Monday, 30 July 2012

Miners Should Cut Back Spending As Prices Fall, AFI Says

By Elisabeth Behrmann - Jul 29, 2012
Bloomberg

Australian Foundation Investment Co. (AFI), a fund owning shares in BHP Billiton Ltd. (BHP) and Rio Tinto Group, said it would encourage companies to cut back on investments in new operations as commodity prices fall.

Mining companies will start to question the economics of projects as prices fall and costs rise, Ross Barker, chief executive officer of the listed Melbourne-based fund with a market value of A$4.5 billion ($4.7 billion), told the Australian Broadcasting Corp.’s Inside Business program. “That is obviously something we would encourage because we don’t want to spend large amounts of money and not get good returns.”

Companies are reassessing spending plans as commodity prices drop, amid concern over growth in Europe and China, the biggest metals consumer. BHP will delay approval of a $33 billion mine expansion in Australia for two years until 2014 because of falling commodity prices, the Australian newspaper reported yesterday, citing a document prepared by an unidentified consultancy.

“There is much more economic growth to feed through China and other emerging economies but on the other hand the period of huge cash flows from very high commodity prices will be coming to an end,” Barker said. “There are still an enormously large number of mining projects in train. The big question for immediate to long-term investors is how many of those will actually get up.”

China’s Economy

China’s economy expanded at its slowest pace for six quarters in the three months to the end of June. BHP, the world’s largest mining company, needs to be flexible in the face of change, CEO Marius Kloppers said last month.

BHP’s net income may have declined to $17.4 billion in the 12 months to June 30, according to the mean of 18 analyst estimates compiled by Bloomberg, from a record $23.6 billion a year earlier. Rio de Janeiro-based Vale SA, the second-biggest mining company, last week posted its lowest quarterly profit in more than two years because of falling prices. Net income fell 59 percent in the second quarter to $2.6 billion, Vale said July 26.

The board of Melbourne-based BHP Billiton has been due to decide on proceeding with the Olympic Dam copper-uranium-gold mine expansion by the end of this year. Kloppers warned in May that rising costs and easing commodity prices may change the economics of certain projects.

Iron-Ore Port

Aside from Olympic Dam, BHP’s board is also due to decide on two other major projects -- an iron-ore port expansion in Western Australia and a potash project in Canada -- by the end of the year. The three projects may cost a combined $68 billion to build, according to a May 23 estimate from Deutsche Bank AG. The bank estimated Olympic Dam alone will cost $33 billion.

BlackRock Inc. (BLK), the largest holder of BHP’s Australian stock, according to data compiled by Bloomberg, said in March it trimmed holdings due to concerns that spending on Olympic Dam and shale gas assets may curb returns.

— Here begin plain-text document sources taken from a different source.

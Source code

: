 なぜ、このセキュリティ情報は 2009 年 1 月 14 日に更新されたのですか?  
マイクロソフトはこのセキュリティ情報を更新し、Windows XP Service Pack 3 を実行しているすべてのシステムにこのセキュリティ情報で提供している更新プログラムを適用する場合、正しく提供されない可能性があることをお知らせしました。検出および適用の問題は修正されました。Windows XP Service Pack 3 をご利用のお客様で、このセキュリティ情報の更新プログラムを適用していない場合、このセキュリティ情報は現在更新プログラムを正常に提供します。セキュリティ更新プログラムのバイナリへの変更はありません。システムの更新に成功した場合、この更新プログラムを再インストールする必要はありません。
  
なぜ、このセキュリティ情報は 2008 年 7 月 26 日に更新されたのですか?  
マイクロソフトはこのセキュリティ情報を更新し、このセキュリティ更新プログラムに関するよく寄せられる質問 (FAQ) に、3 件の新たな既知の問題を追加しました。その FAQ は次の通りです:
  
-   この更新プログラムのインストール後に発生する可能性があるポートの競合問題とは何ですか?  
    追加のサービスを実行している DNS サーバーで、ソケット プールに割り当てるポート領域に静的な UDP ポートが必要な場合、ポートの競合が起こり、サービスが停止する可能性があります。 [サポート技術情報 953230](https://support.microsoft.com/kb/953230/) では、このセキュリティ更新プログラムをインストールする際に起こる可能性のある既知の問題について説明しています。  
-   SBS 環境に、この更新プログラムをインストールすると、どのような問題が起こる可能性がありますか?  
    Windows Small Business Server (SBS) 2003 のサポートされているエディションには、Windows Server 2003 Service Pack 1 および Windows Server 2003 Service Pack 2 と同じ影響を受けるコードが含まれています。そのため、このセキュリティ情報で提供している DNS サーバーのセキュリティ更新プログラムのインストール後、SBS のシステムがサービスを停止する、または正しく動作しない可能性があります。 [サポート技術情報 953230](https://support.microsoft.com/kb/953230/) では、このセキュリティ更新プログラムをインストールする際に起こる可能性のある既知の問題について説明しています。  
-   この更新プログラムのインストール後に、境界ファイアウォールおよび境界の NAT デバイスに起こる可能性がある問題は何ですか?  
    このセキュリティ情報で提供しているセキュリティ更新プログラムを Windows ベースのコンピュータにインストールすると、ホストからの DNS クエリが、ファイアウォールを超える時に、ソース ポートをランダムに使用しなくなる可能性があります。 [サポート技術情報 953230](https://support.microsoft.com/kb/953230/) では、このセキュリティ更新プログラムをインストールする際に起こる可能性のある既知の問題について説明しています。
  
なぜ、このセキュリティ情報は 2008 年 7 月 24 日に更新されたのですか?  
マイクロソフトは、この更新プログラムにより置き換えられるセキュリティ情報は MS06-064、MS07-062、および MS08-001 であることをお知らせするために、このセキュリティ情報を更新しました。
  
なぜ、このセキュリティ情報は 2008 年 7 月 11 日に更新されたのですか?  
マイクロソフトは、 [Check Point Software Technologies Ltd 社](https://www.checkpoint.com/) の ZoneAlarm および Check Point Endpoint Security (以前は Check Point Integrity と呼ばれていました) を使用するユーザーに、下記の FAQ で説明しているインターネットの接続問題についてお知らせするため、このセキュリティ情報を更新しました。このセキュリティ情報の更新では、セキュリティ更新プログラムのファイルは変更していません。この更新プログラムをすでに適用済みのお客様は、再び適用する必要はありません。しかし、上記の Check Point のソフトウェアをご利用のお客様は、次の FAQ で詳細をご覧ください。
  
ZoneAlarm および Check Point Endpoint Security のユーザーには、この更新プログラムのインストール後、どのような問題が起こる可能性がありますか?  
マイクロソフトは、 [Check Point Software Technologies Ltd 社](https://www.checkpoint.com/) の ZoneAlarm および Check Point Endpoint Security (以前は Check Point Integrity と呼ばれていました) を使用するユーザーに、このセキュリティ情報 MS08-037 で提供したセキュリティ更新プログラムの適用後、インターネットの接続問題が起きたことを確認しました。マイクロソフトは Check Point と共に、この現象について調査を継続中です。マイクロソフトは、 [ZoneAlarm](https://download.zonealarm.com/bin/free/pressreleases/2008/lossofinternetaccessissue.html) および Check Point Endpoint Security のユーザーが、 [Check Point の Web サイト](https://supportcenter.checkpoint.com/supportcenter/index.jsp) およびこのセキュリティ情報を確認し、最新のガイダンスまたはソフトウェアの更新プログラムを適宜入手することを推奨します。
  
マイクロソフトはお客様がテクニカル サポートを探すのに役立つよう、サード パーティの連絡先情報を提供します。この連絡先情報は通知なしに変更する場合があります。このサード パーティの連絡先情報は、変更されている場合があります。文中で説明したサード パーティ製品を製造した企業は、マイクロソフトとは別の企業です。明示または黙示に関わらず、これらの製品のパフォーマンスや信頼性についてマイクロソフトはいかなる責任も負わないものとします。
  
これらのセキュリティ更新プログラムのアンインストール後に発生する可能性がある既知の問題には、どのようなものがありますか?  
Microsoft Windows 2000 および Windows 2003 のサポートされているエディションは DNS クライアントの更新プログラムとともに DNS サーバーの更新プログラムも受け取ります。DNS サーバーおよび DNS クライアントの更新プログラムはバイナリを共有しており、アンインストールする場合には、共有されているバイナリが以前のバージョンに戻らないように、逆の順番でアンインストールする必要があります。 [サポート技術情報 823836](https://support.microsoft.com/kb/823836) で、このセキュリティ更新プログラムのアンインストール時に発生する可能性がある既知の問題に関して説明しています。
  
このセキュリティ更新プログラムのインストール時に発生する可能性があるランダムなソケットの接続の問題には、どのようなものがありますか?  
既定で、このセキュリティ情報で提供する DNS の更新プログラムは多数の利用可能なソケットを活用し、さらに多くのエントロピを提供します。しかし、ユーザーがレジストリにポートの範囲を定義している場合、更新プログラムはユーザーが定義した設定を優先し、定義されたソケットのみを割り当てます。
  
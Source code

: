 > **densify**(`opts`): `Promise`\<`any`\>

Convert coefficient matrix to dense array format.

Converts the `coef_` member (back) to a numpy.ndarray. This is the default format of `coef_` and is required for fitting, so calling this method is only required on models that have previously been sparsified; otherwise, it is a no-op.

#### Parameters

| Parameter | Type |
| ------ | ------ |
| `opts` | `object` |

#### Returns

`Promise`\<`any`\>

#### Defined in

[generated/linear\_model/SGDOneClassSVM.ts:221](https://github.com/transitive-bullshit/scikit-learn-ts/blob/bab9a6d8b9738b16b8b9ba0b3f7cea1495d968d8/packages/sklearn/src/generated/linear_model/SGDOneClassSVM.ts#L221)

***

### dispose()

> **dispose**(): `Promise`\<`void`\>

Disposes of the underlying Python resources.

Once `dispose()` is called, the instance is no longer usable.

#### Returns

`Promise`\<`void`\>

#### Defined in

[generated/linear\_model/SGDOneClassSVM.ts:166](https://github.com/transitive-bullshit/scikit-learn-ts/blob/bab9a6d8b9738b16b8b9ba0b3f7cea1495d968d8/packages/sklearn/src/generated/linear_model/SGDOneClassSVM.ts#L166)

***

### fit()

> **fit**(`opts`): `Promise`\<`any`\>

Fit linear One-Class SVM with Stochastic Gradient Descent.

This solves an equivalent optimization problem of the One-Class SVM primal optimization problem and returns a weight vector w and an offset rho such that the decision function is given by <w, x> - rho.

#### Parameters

Rio Tinto in April withdrew from talks to take part in a A$9 billion ($9.4 billion) port expansion in Queensland where some of its coal mines are located, citing economic volatility and higher costs. Rio this month said it will shed jobs at the Clermont thermal coal mine in Queensland state because of rising costs and falling prices. Thermal coal prices have declined 20 percent since the start of the year.

Rio CEO Tom Albanese said project costs in Australia had as much as doubled.

“Increasing costs are an industry wide problem, particularly in hotspots like here in Queensland,” Albanese said May 10 during the company’s annual meeting in Brisbane. “We probably cannot develop as many projects as we could have done a couple of years ago spending the same level of money. That means we have to be more selective.”

BHP will fall short of a five-year spending target of $80 billion for building mines and expanding assets as it sees commodity prices declining, Chairman Jac Nasser said in May.